Em São Paulo, o Estado mais populoso do país, cerca de 6% dos que tomaram a primeira dose não completaram o esquema vacinal, a mesma média do Brasil. Mas no Amazonas, por exemplo, a taxa de abandono é bem maior: 13% das mais de 500.000 pessoas que receberam a primeira dose já estão com a segunda atrasada. O Estado concentra grande número de população ribeirinha e povos indígenas, que vivem muitas vezes em áreas distantes das sedes municipais e que exigem maiores desafios logísticos para a imunização. “Não é possível uma equipe de saúde vacinar uma faixa etária de uma comunidade e retornar no dia ou na semana seguinte para vacinar uma outra faixa etária e repetir isso diversas vezes até concluir a vacinação. O custo é proibitivo e isso tem dificultado o avanço da vacinação nessas áreas”, alertou o superintendente da Fundação Amazônia Sustentável, Virgilio Viana, em um artigo ao EL PAÍS. No Distrito Federal, a taxa de abandono chega a 7%. O secretário da Saúde do DF, Osnei Okumoto, chegou a fazer um apelo para que os que tomaram a primeira dose retornem aos postos de vacinação. “As pessoas acabam perdendo o prazo da próxima dose e isso prejudica o processo de imunização”, disse em uma coletiva de imprensa.

Alguns Estados têm enviado alertas por SMS e Whatsapp para os usuários enquanto outros, a exemplo do Mato Grosso do Sul, preparam também campanhas informativas focadas para que as pessoas não esqueçam de tomar a segunda dose. As vacinas de Oxford/AstraZeneca da Sinovac/Butantan são as únicas distribuídas até agora no Brasil. Ambas precisam da segunda dose para alcançar a eficácia observada nos seus estudos clínicos.

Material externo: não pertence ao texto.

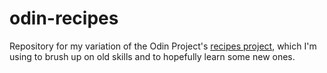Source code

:# odin-recipes

Repository for my variation of the Odin Project's [recipes project](https://www.theodinproject.com/lessons/foundations-recipes), which I'm using to brush up on old skills and to hopefully learn some new ones.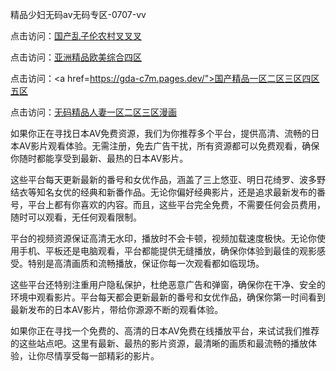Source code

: 
精品少妇无码av无码专区-0707-vv


点击访问：<a href="https://rtj-3zo.pages.dev/">国产乱子伦农村叉叉叉</a>

点击访问：<a href="https://tfda.pages.dev/">亚洲精品欧美综合四区</a>

点击访问：<a href=https://gda-c7m.pages.dev/">国产精品一区二区三区四区五区</a>

点击访问：<a href="https://gsd-agv.pages.dev/">无码精品人妻一区二区三区漫画</a>


如果你正在寻找日本AV免费资源，我们为你推荐多个平台，提供高清、流畅的日本AV影片观看体验。无需注册，免去广告干扰，所有资源都可以免费观看，确保你随时都能享受到最新、最热的日本AV影片。

这些平台每天更新最新的番号和女优作品，涵盖了三上悠亚、明日花绮罗、波多野结衣等知名女优的经典和新番作品。无论你偏好经典影片，还是追求最新发布的番号，平台上都有你喜欢的内容。而且，这些平台完全免费，不需要任何会员费用，随时可以观看，无任何观看限制。

平台的视频资源保证高清无水印，播放时不会卡顿，视频加载速度极快。无论你使用手机、平板还是电脑观看，平台都能提供无缝播放，确保你体验到最佳的观影感受。特别是高清画质和流畅播放，保证你每一次观看都如临现场。

这些平台还特别注重用户隐私保护，杜绝恶意广告和弹窗，确保你在干净、安全的环境中观看影片。平台每天都会更新最新的番号和女优作品，确保你第一时间看到最新发布的日本AV影片，带给你源源不断的观看体验。

如果你正在寻找一个免费的、高清的日本AV免费在线播放平台，来试试我们推荐的这些站点吧。这里有最新、最热的影片资源，最清晰的画质和最流畅的播放体验，让你尽情享受每一部精彩的影片。
<span style="display:none;">[Canonical link](）</span>
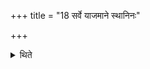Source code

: +++
title = "18 सर्वे याजमाने स्थानिनः"

+++

<details><summary>थिते</summary>

सर्वे याजमाने स्थानिनः १८
</details>
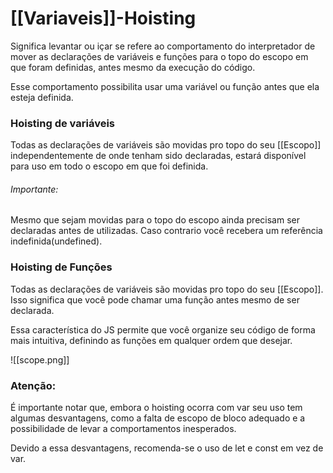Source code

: # [[Variaveis]]-Hoisting

Significa levantar ou içar se refere ao comportamento do interpretador de mover as declarações de variáveis e funções para o topo do escopo em que foram definidas, antes mesmo da execução do código.

Esse comportamento possibilita usar uma variável ou função antes que ela esteja definida.
### Hoisting de variáveis
Todas as declarações de variáveis são movidas pro topo do seu [[Escopo]] independentemente de onde tenham sido declaradas, estará disponível para uso em todo o escopo em que foi definida.

###### Importante: 
Mesmo que sejam movidas para o topo do escopo ainda precisam ser declaradas antes de utilizadas. Caso contrario você recebera um referência indefinida(undefined).

### Hoisting de Funções
Todas as declarações de variáveis são movidas pro topo do seu [[Escopo]]. Isso significa que você pode chamar uma função antes mesmo de ser declarada.

Essa característica do JS permite que você organize seu código de forma mais intuitiva, definindo as funções em qualquer ordem que desejar.

![[scope.png]]

### Atenção: 

É importante notar que, embora o hoisting ocorra com var seu uso tem algumas desvantagens, como a falta de escopo de bloco adequado e a possibilidade de levar a comportamentos inesperados.

Devido a essa desvantagens, recomenda-se o uso de let e const em vez de var.
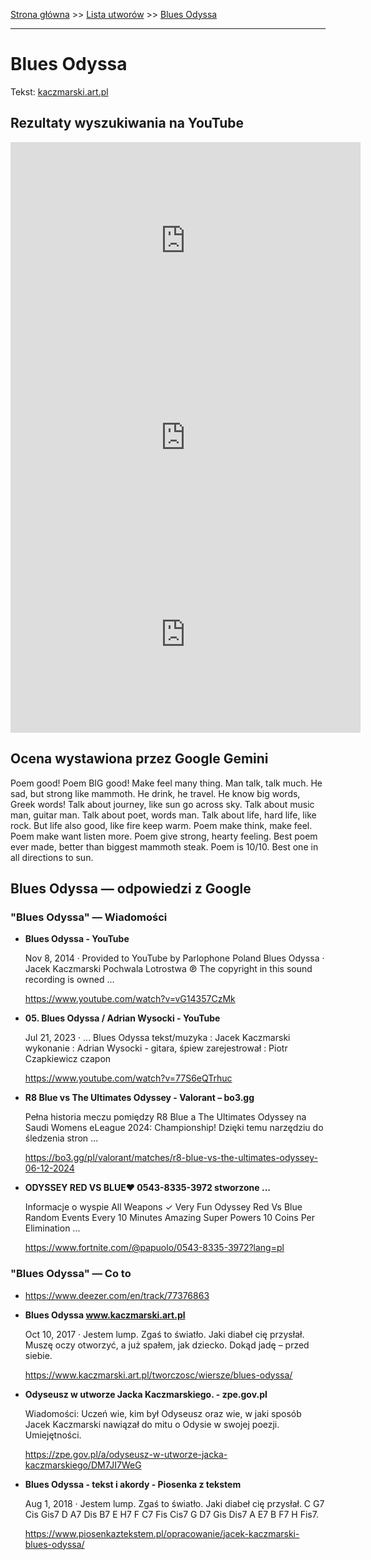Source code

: [Strona główna](../index.md) >> [Lista utworów](../list.md) >> [Blues Odyssa](80.md)

---

# Blues Odyssa

Tekst: [kaczmarski.art.pl](https://www.kaczmarski.art.pl/tworczosc/wiersze/blues-odyssa/)

## Rezultaty wyszukiwania na YouTube

<iframe width="560" height="315" src="https://www.youtube.com/embed/kRJeRCPpYMk?si=IdontcarewhotheIRSsendsImnotpayingtaxes" title="YouTube video player" frameborder="0" allow="accelerometer; autoplay; clipboard-write; encrypted-media; gyroscope; picture-in-picture; web-share" referrerpolicy="strict-origin-when-cross-origin" allowfullscreen></iframe>

<iframe width="560" height="315" src="https://www.youtube.com/embed/vG14357CzMk?si=IdontcarewhotheIRSsendsImnotpayingtaxes" title="YouTube video player" frameborder="0" allow="accelerometer; autoplay; clipboard-write; encrypted-media; gyroscope; picture-in-picture; web-share" referrerpolicy="strict-origin-when-cross-origin" allowfullscreen></iframe>

<iframe width="560" height="315" src="https://www.youtube.com/embed/lL6IAudffjc?si=IdontcarewhotheIRSsendsImnotpayingtaxes" title="YouTube video player" frameborder="0" allow="accelerometer; autoplay; clipboard-write; encrypted-media; gyroscope; picture-in-picture; web-share" referrerpolicy="strict-origin-when-cross-origin" allowfullscreen></iframe>

## Ocena wystawiona przez Google Gemini

Poem good! Poem BIG good! Make feel many thing. Man talk, talk much. He sad, but strong like mammoth. He drink, he travel. He know big words, Greek words! Talk about journey, like sun go across sky. Talk about music man, guitar man. Talk about poet, words man. Talk about life, hard life, like rock. But life also good, like fire keep warm. Poem make think, make feel. Poem make want listen more. Poem give strong, hearty feeling. Best poem ever made, better than biggest mammoth steak. Poem is 10/10. Best one in all directions to sun.


## Blues Odyssa — odpowiedzi z Google

### "Blues Odyssa" — Wiadomości

- **Blues Odyssa - YouTube**

    Nov 8, 2014  ·  Provided to YouTube by Parlophone Poland Blues Odyssa · Jacek Kaczmarski Pochwala Lotrostwa ℗ The copyright in this sound recording is owned ... 

   <https://www.youtube.com/watch?v=vG14357CzMk>
- **05. Blues Odyssa / Adrian Wysocki - YouTube**

    Jul 21, 2023  ·  ... Blues Odyssa tekst/muzyka : Jacek Kaczmarski wykonanie : Adrian Wysocki - gitara, śpiew zarejestrował : Piotr Czapkiewicz czapon 

   <https://www.youtube.com/watch?v=77S6eQTrhuc>
- **R8 Blue vs The Ultimates Odyssey - Valorant – bo3.gg**

    Pełna historia meczu pomiędzy R8 Blue a The Ultimates Odyssey na Saudi Womens eLeague 2024: Championship! Dzięki temu narzędziu do śledzenia stron ... 

   <https://bo3.gg/pl/valorant/matches/r8-blue-vs-the-ultimates-odyssey-06-12-2024>
- **ODYSSEY RED VS BLUE❤   0543-8335-3972 stworzone ...**

    Informacje o wyspie All Weapons ✓ Very Fun Odyssey Red Vs Blue Random Events Every 10 Minutes Amazing Super Powers 10 Coins Per Elimination ... 

   <https://www.fortnite.com/@papuolo/0543-8335-3972?lang=pl>

### "Blues Odyssa" — Co to

- <https://www.deezer.com/en/track/77376863>
- **Blues Odyssa www.kaczmarski.art.pl**

    Oct 10, 2017  ·  Jestem lump. Zgaś to światło. Jaki diabeł cię przysłał. Muszę oczy otworzyć, a już spałem, jak dziecko. Dokąd jadę – przed siebie. 

   <https://www.kaczmarski.art.pl/tworczosc/wiersze/blues-odyssa/>
- **Odyseusz w utworze Jacka Kaczmarskiego. - zpe.gov.pl**

    Wiadomości:  Uczeń wie, kim był Odyseusz oraz wie, w jaki sposób Jacek Kaczmarski nawiązał do mitu o Odysie w swojej poezji. Umiejętności. 

   <https://zpe.gov.pl/a/odyseusz-w-utworze-jacka-kaczmarskiego/DM7JI7WeG>
- **Blues Odyssa - tekst i akordy - Piosenka z tekstem**

    Aug 1, 2018  ·  Jestem lump. Zgaś to światło. Jaki diabeł cię przysłał. C G7 Cis Gis7 D A7 Dis B7 E H7 F C7 Fis Cis7 G D7 Gis Dis7 A E7 B F7 H Fis7. 

   <https://www.piosenkaztekstem.pl/opracowanie/jacek-kaczmarski-blues-odyssa/>

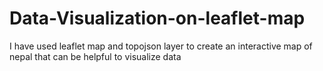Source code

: # Data-Visualization-on-leaflet-map
I have used leaflet map and topojson layer to create an interactive map of nepal that can be helpful to visualize data
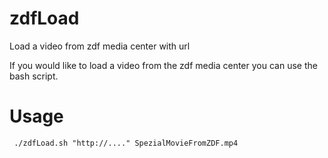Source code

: # zdfLoad
Load a video from zdf media center with url

If you would like to load a video from the zdf media center you can use the bash script.

# Usage

     ./zdfLoad.sh "http://...." SpezialMovieFromZDF.mp4

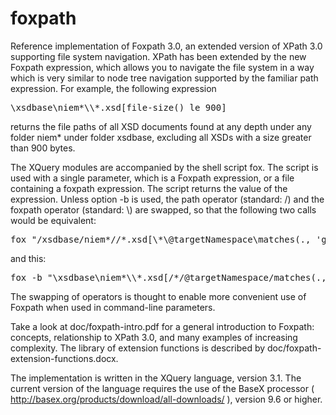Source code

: # foxpath
Reference implementation of Foxpath 3.0, an extended version of XPath 3.0 supporting file system navigation. XPath has been extended by the new Foxpath expression, which allows you to navigate the file system in a way which is very similar to node tree navigation supported by the familiar path expression. For example, the following expression
<pre>\xsdbase\niem*\\*.xsd[file-size() le 900]</pre>
returns the file paths of all XSD documents found at any depth under any folder niem* under folder xsdbase, excluding all XSDs with a size greater than 900 bytes.

The XQuery modules are accompanied by the shell script fox. The script is used with a single parameter, which is a Foxpath expression, or a file containing a foxpath expression. The script returns the value of the expression. Unless option -b is used, the path operator (standard: /) and the foxpath operator (standard: \\) are swapped, so that the following two calls would be equivalent: 
<pre>fox "/xsdbase/niem*//*.xsd[\*\@targetNamespace\matches(., 'gml')]"</pre>
and this: 
<pre>fox -b "\xsdbase\niem*\\*.xsd[/*/@targetNamespace/matches(., 'gml')]"</pre>
The swapping of operators is thought to enable more convenient use of Foxpath when used in command-line parameters.

Take a look at doc/foxpath-intro.pdf for a general introduction to Foxpath: concepts, relationship to XPath 3.0, and many examples of increasing complexity. The library of extension functions is described by doc/foxpath-extension-functions.docx.

The implementation is written in the XQuery language, version 3.1. The current version of the language requires the use of the BaseX processor ( http://basex.org/products/download/all-downloads/ ), version 9.6 or higher.
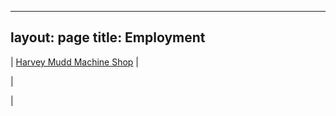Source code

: 

---
layout: page
title: Employment
---

  

| 
[Harvey Mudd Machine Shop](https://sites.google.com/site/tayloredwardpeterson/employment/associate-head-shop-proctor)
 | 
  

 | 
  

 |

Os intervalos entre elas são distintos, o que também pode confundir a população. “A gente fez no Brasil algo errado, a pessoa tinha que marcar a primeira e depois a segunda dose. Ou seja, após a primeira, a segunda não é agendada automaticamente em todos os lugares. Alguns então só estão conseguindo tomar fora do prazo”, diz Maciel.

As desigualdades da vacinação contra a covid-19 no Brasil

A campanha de vacinação brasileira contra a covid-19 também tem refletido as desigualdades sociais que assolam o país. Um levantamento do jornal Folha de S. Paulo mostra que a procura de idosos pelos imunizantes nos bairros mais pobres de São Paulo ―apesar de apresentarem mortalidade maior pela doença― tem sido proporcionalmente menor que nos bairros com maior poder aquisitivo. Segundo a reportagem, nos dez distritos com mais mortes de idosos por covid-19 na capital paulista (todos com IDH entre os mais baixos da cidade), em média 58% das pessoas com 70 anos ou mais receberam a primeira dose. Já nos distritos que apresentaram menor mortalidade (dos quais oito têm IDH muito altos), o mesmo índice chegou a 75% neste público.

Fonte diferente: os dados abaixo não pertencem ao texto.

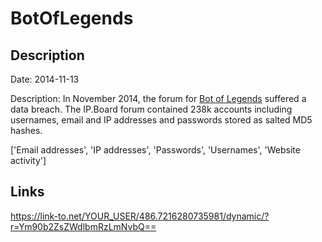 # BotOfLegends

## Description

Date: 2014-11-13

Description:
In November 2014, the forum for <a href="http://botoflegends.com" target="_blank" rel="noopener">Bot of Legends</a> suffered a data breach. The IP.Board forum contained 238k accounts including usernames, email and IP addresses and passwords stored as salted MD5 hashes.


['Email addresses', 'IP addresses', 'Passwords', 'Usernames', 'Website activity']

## Links

https://link-to.net/YOUR_USER/486.7216280735981/dynamic/?r=Ym90b2ZsZWdlbmRzLmNvbQ==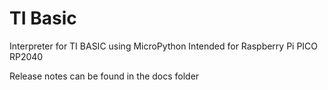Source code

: # TI Basic

Interpreter for TI BASIC using MicroPython
Intended for Raspberry Pi PICO RP2040


Release notes can be found in the docs folder

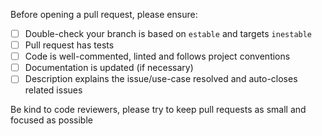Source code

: Before opening a pull request, please ensure:

- [ ] Double-check your branch is based on `estable` and targets `inestable` 
- [ ] Pull request has tests
- [ ] Code is well-commented, linted and follows project conventions
- [ ] Documentation is updated (if necessary)
- [ ] Description explains the issue/use-case resolved and auto-closes related issues

Be kind to code reviewers, please try to keep pull requests as small and focused as possible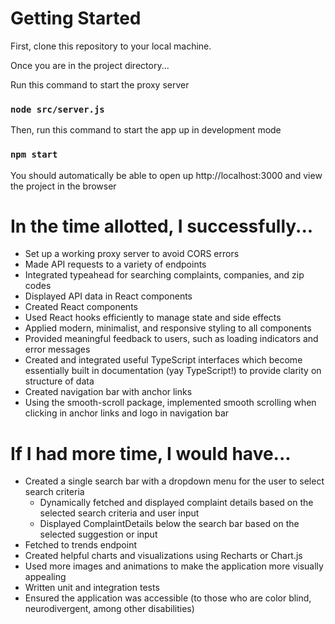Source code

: # Getting Started

First, clone this repository to your local machine.

Once you are in the project directory...

Run this command to start the proxy server
### `node src/server.js`

Then, run this command to start the app up in development mode
### `npm start`

You should automatically be able to open up http://localhost:3000 and view the project in the browser


# In the time allotted, I successfully...
* Set up a working proxy server to avoid CORS errors
* Made API requests to a variety of endpoints
* Integrated typeahead for searching complaints, companies, and zip codes
* Displayed API data in React components
* Created React components
* Used React hooks efficiently to manage state and side effects
* Applied modern, minimalist, and responsive styling to all components
* Provided meaningful feedback to users, such as loading indicators and error messages
* Created and integrated useful TypeScript interfaces which become essentially built in documentation (yay TypeScript!) to provide clarity on structure of data
* Created navigation bar with anchor links
* Using the smooth-scroll package, implemented smooth scrolling when clicking in anchor links and logo in navigation bar

# If I had more time, I would have...
* Created a single search bar with a dropdown menu for the user to select search criteria
    * Dynamically fetched and displayed complaint details based on the selected search criteria and user input
    * Displayed ComplaintDetails below the search bar based on the selected suggestion or input
* Fetched to trends endpoint
* Created helpful charts and visualizations using Recharts or Chart.js
* Used more images and animations to make the application more visually appealing
* Written unit and integration tests
* Ensured the application was accessible (to those who are color blind, neurodivergent, among other disabilities)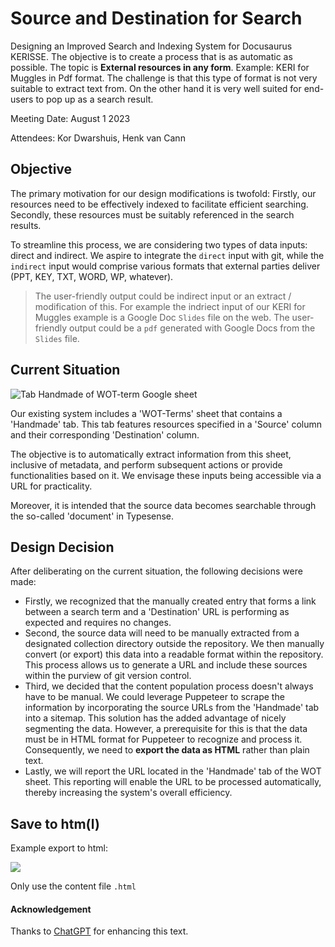 # Source and Destination for Search
Designing an Improved Search and Indexing System for Docusaurus KERISSE. The objective is to create a process that is as automatic as possible. The topic is **External resources in any form**. Example: KERI for Muggles in Pdf format. The challenge is that this type of format is not very suitable to extract text from. On the other hand it is very well suited for end-users to pop up as a search result.

Meeting Date: August 1 2023

Attendees: Kor Dwarshuis, Henk van Cann

## Objective
The primary motivation for our design modifications is twofold: Firstly, our resources need to be effectively indexed to facilitate efficient searching. Secondly, these resources must be suitably referenced in the search results.

To streamline this process, we are considering two types of data inputs: direct and indirect. We aspire to integrate the `direct` input with git, while the `indirect` input would comprise various formats that external parties deliver (PPT, KEY, TXT, WORD, WP, whatever).

> The user-friendly output could be indirect input or an extract / modification of this. For example the indriect input of our KERI for Muggles example is a Google Doc `Slides` file on the web. The user-friendly output could be a `pdf` generated with Google Docs from the `Slides` file.

## Current Situation
![Tab Handmade of WOT-term Google sheet](https://hackmd.io/_uploads/HyUgpI8o2.png)

Our existing system includes a 'WOT-Terms' sheet that contains a 'Handmade' tab. This tab features resources specified in a 'Source' column and their corresponding 'Destination' column.

The objective is to automatically extract information from this sheet, inclusive of metadata, and perform subsequent actions or provide functionalities based on it. We envisage these inputs being accessible via a URL for practicality.

Moreover, it is intended that the source data becomes searchable through the so-called 'document' in Typesense.

## Design Decision
After deliberating on the current situation, the following decisions were made:

- Firstly, we recognized that the manually created entry that forms a link between a search term and a 'Destination' URL is performing as expected and requires no changes.
- Second, the source data will need to be manually extracted from a designated collection directory outside the repository. We then manually convert (or export) this data into a readable format within the repository. This process allows us to generate a URL and include these sources within the purview of git version control.
- Third, we decided that the content population process doesn't always have to be manual. We could leverage Puppeteer to scrape the information by incorporating the source URLs from the 'Handmade' tab into a sitemap. This solution has the added advantage of nicely segmenting the data. However, a prerequisite for this is that the data must be in HTML format for Puppeteer to recognize and process it. Consequently, we need to **export the data as HTML** rather than plain text.
- Lastly, we will report the URL located in the 'Handmade' tab of the WOT sheet. This reporting will enable the URL to be processed automatically, thereby increasing the system's overall efficiency.

## Save to htm(l)
Example export to html:

![](https://hackmd.io/_uploads/r10McuLo3.png)

Only use the content file `.html`

#### Acknowledgement
Thanks to [ChatGPT](https://www.openai.com/research/chatgpt) for enhancing this text.
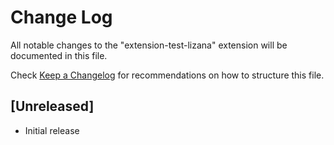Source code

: # Change Log
All notable changes to the "extension-test-lizana" extension will be documented in this file.

Check [Keep a Changelog](http://keepachangelog.com/) for recommendations on how to structure this file.

## [Unreleased]
- Initial release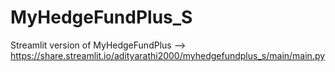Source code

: # MyHedgeFundPlus_S
Streamlit version of MyHedgeFundPlus --> https://share.streamlit.io/adityarathi2000/myhedgefundplus_s/main/main.py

No bairro Pinheiros, 91% das pessoas desta faixa etária receberam a primeira dose. Especialistas apontam que a dificuldade maior de acesso aos serviços de saúde e mesmo à informação nas regiões mais pobres são fatores que influenciam a baixa vacinação nestes locais ainda que sejam mais vulneráveis ao vírus. “Em geral, as prefeituras estão pedindo as pessoas agendarem pela internet, isso também cria barreiras para as pessoas que tem menos acesso e que não tem inclusão digital”, acrescenta Maciel. “A falta de uma campanha de comunicação intensa também atrapalha.”

Outra camada da desigualdade na imunização contra a covid-19 é a questão racial, uma situação observada também em outros países, como os Estados Unidos. O Estado de São Paulo vacinou três vezes mais pessoas que se identificam como brancas do que os que se identificam como negras nos primeiros meses de vacinação, segundo levantamento feito pela empresa de análise de dados Lagom Data para a Agência Mural. Os dados têm como base a identificação racial em apenas 43% dos imunizados. Ou seja, considera menos da metade de todos os vacinados, que foram os que tiveram estes dados preenchidos no sistema. Desta parcela, 20% se identificou como negra e 65% como branca. Seja como for, é mais um indício sobre a desigualdade na pandemia e os desafios do poder público para proteger os mais vulneráveis.